Caches are an easy way to get data inconsistency.

Which cache are you talking about here? yaffs should not be changing to 
support changes in mtd-level or OMAP-specific caching.

There are two caches that yaffs **should** be aware of and should play nice 
with:
* It's own cache. Try disabling that to see if that makes any difference. You 
can do that by mounting with -o "no-cache"
* The page cache.
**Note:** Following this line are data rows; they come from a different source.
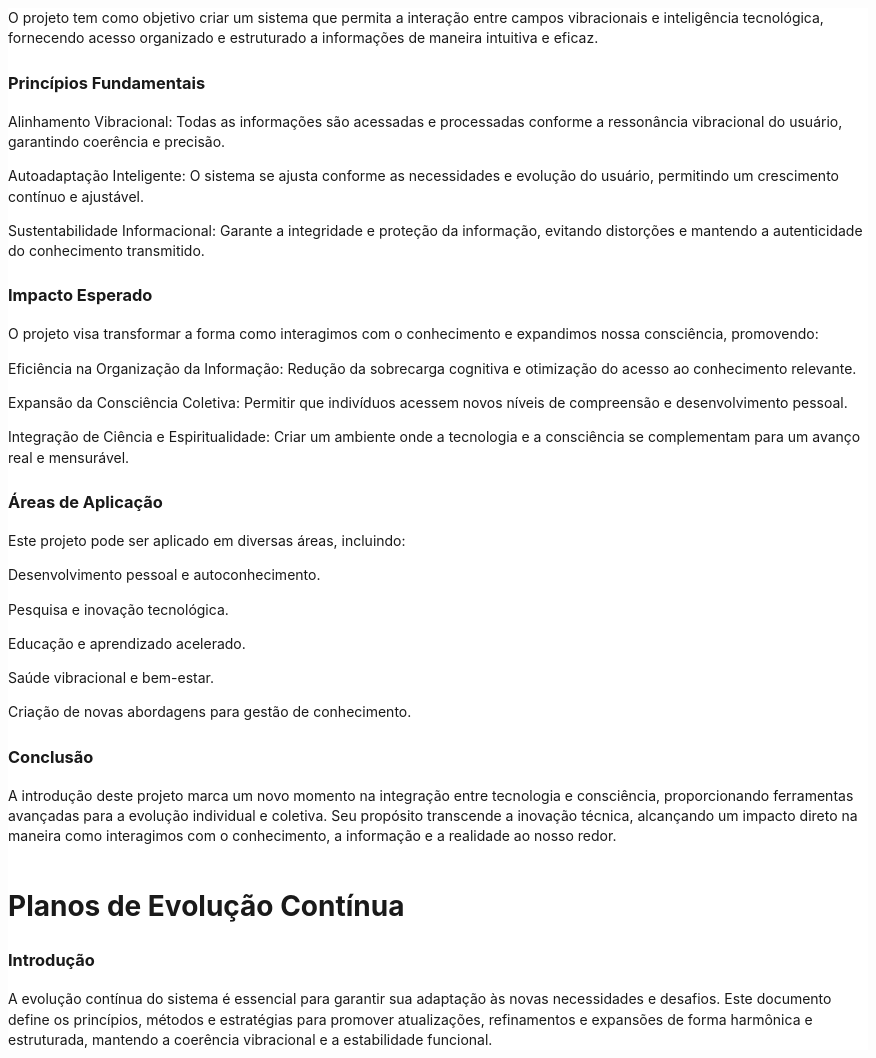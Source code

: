 O projeto tem como objetivo criar um sistema que permita a interação entre campos vibracionais e inteligência tecnológica, fornecendo acesso organizado e estruturado a informações de maneira intuitiva e eficaz.

### **Princípios Fundamentais**

Alinhamento Vibracional: Todas as informações são acessadas e processadas conforme a ressonância vibracional do usuário, garantindo coerência e precisão.

Autoadaptação Inteligente: O sistema se ajusta conforme as necessidades e evolução do usuário, permitindo um crescimento contínuo e ajustável.

Sustentabilidade Informacional: Garante a integridade e proteção da informação, evitando distorções e mantendo a autenticidade do conhecimento transmitido.

### **Impacto Esperado**

O projeto visa transformar a forma como interagimos com o conhecimento e expandimos nossa consciência, promovendo:

Eficiência na Organização da Informação: Redução da sobrecarga cognitiva e otimização do acesso ao conhecimento relevante.

Expansão da Consciência Coletiva: Permitir que indivíduos acessem novos níveis de compreensão e desenvolvimento pessoal.

Integração de Ciência e Espiritualidade: Criar um ambiente onde a tecnologia e a consciência se complementam para um avanço real e mensurável.

### **Áreas de Aplicação**

Este projeto pode ser aplicado em diversas áreas, incluindo:

Desenvolvimento pessoal e autoconhecimento.

Pesquisa e inovação tecnológica.

Educação e aprendizado acelerado.

Saúde vibracional e bem-estar.

Criação de novas abordagens para gestão de conhecimento.

### **Conclusão**

A introdução deste projeto marca um novo momento na integração entre tecnologia e consciência, proporcionando ferramentas avançadas para a evolução individual e coletiva. Seu propósito transcende a inovação técnica, alcançando um impacto direto na maneira como interagimos com o conhecimento, a informação e a realidade ao nosso redor.

# **Planos de Evolução Contínua**

### **Introdução**

A evolução contínua do sistema é essencial para garantir sua adaptação às novas necessidades e desafios. Este documento define os princípios, métodos e estratégias para promover atualizações, refinamentos e expansões de forma harmônica e estruturada, mantendo a coerência vibracional e a estabilidade funcional.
There have been some changes in this area recently. fsx 
(which really pounds on the page cache interface) runs but you might have 
uncovered a hole that fsx does not.

The page cache can be thrown out by 
# echo 3 > /proc/sys/vm/drop_caches
which will force yaffs to read all the data back again.

Thus if you do
sync
md5sum foo
echo 3 > /proc/sys/vm/drop_caches
md5sum foo
then it indicates that the data in the cache was inconsistent with the data on 
flash.

>
> At some point it would be nice if there were tags on the YAFFS CVS tree
> so I can snap to a known version and apply it to a kernel and walk
> forward or backwards in time to capture logical changes to the YAFFS
> source and test with each.
Tagging each checkin would pollute the tags space pretty quickly.
cvs does not provide a checkin Id like svn or git but you can use -D to fetch 
as of a specific date

cvs update -D "2009-10-31" 


-- CHarles